Collected data
^^^^^^^^
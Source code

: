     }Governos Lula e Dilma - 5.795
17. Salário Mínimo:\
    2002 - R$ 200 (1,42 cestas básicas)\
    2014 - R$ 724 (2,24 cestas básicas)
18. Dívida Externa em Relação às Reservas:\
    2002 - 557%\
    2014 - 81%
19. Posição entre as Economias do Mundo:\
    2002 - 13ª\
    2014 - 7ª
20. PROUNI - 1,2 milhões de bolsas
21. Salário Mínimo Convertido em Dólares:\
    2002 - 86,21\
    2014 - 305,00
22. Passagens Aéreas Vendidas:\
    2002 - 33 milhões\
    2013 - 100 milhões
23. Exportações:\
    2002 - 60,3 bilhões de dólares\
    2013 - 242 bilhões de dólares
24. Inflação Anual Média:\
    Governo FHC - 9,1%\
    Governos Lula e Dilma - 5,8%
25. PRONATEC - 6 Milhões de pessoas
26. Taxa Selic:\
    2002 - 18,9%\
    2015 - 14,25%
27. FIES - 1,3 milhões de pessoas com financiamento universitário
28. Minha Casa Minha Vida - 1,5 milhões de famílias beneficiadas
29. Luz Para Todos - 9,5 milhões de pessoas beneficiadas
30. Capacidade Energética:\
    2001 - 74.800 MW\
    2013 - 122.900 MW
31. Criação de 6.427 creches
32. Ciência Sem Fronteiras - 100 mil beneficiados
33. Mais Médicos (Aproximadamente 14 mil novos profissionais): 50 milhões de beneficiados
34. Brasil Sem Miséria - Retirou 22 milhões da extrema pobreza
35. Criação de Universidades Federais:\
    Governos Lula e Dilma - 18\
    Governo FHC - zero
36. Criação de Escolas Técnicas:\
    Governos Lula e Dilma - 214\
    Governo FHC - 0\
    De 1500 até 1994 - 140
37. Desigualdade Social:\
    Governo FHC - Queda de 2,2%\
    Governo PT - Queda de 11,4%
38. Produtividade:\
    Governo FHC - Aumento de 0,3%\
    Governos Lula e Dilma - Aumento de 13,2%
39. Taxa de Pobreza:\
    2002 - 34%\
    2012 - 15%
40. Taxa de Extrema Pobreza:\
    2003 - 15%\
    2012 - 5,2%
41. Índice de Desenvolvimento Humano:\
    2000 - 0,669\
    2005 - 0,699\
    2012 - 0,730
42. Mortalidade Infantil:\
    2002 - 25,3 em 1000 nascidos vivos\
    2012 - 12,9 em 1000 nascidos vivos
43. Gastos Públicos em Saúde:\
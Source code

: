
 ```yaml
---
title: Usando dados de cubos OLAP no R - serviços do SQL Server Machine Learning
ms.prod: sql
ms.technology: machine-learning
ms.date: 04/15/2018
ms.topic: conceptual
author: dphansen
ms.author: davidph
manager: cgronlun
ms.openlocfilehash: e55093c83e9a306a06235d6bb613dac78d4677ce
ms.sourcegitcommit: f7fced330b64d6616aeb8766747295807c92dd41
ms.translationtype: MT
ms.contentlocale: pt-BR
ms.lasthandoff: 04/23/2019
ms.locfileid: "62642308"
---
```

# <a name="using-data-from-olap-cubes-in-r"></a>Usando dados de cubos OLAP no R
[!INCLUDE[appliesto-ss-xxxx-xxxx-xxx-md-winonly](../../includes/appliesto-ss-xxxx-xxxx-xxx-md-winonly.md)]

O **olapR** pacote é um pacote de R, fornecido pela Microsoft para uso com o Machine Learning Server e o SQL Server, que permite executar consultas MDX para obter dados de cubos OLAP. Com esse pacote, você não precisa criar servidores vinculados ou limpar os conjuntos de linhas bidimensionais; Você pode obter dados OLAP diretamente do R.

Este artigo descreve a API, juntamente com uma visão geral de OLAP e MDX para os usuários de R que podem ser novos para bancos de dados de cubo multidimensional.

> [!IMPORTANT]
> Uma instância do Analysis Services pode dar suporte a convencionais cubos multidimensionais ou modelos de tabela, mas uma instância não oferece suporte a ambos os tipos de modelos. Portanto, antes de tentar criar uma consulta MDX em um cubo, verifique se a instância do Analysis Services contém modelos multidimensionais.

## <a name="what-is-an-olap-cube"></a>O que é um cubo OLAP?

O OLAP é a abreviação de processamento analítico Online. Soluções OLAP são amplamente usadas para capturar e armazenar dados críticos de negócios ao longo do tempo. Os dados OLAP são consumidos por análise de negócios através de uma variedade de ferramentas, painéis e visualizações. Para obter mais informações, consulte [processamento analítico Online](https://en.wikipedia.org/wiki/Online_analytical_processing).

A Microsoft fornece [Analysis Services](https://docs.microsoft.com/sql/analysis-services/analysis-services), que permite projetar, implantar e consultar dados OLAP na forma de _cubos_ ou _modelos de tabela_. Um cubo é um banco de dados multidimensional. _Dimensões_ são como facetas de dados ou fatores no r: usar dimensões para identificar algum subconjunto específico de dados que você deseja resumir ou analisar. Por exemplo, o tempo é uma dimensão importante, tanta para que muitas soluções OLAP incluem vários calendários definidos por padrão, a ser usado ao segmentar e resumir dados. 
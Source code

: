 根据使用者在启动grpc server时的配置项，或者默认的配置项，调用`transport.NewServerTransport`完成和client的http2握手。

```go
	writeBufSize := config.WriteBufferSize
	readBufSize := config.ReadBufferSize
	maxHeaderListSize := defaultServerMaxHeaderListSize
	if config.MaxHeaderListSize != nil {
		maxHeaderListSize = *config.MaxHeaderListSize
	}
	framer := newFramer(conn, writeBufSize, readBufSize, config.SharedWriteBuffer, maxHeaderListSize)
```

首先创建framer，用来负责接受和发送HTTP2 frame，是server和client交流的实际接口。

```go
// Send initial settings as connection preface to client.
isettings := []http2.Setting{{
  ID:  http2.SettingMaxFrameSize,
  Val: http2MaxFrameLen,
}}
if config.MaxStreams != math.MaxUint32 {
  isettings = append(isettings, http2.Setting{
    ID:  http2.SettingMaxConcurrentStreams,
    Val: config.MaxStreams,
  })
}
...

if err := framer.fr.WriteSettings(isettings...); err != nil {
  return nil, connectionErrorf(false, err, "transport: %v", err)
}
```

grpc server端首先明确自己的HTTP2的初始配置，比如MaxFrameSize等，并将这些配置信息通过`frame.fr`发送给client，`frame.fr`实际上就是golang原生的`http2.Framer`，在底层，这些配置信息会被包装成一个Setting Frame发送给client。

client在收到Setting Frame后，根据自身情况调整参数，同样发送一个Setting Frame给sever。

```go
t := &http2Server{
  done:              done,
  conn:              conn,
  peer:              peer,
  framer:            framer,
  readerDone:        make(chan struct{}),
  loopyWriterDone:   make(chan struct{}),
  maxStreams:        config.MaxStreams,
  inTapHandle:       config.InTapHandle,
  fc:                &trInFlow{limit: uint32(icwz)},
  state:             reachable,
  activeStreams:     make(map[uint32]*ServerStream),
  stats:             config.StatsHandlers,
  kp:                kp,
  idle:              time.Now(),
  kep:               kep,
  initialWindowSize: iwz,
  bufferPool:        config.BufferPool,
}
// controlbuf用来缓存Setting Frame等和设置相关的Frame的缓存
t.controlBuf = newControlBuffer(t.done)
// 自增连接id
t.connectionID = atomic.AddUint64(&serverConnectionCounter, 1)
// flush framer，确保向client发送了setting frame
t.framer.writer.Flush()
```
^^^^^^^^
# [Description of the task]
Whenever a line in the data holds "Services", copy that line.

# [Expected answer]
> Uma instância do Analysis Services pode dar suporte a convencionais cubos multidimensionais ou modelos de tabela, mas uma instância não oferece suporte a ambos os tipos de modelos. Portanto, antes de tentar criar uma consulta MDX em um cubo, verifique se a instância do Analysis Services contém modelos multidimensionais.
A Microsoft fornece [Analysis Services](https://docs.microsoft.com/sql/analysis-services/analysis-services), que permite projetar, implantar e consultar dados OLAP na forma de _cubos_ ou _modelos de tabela_. Um cubo é um banco de dados multidimensional. _Dimensões_ são como facetas de dados ou fatores no r: usar dimensões para identificar algum subconjunto específico de dados que você deseja resumir ou analisar. Por exemplo, o tempo é uma dimensão importante, tanta para que muitas soluções OLAP incluem vários calendários definidos por padrão, a ser usado ao segmentar e resumir dados. 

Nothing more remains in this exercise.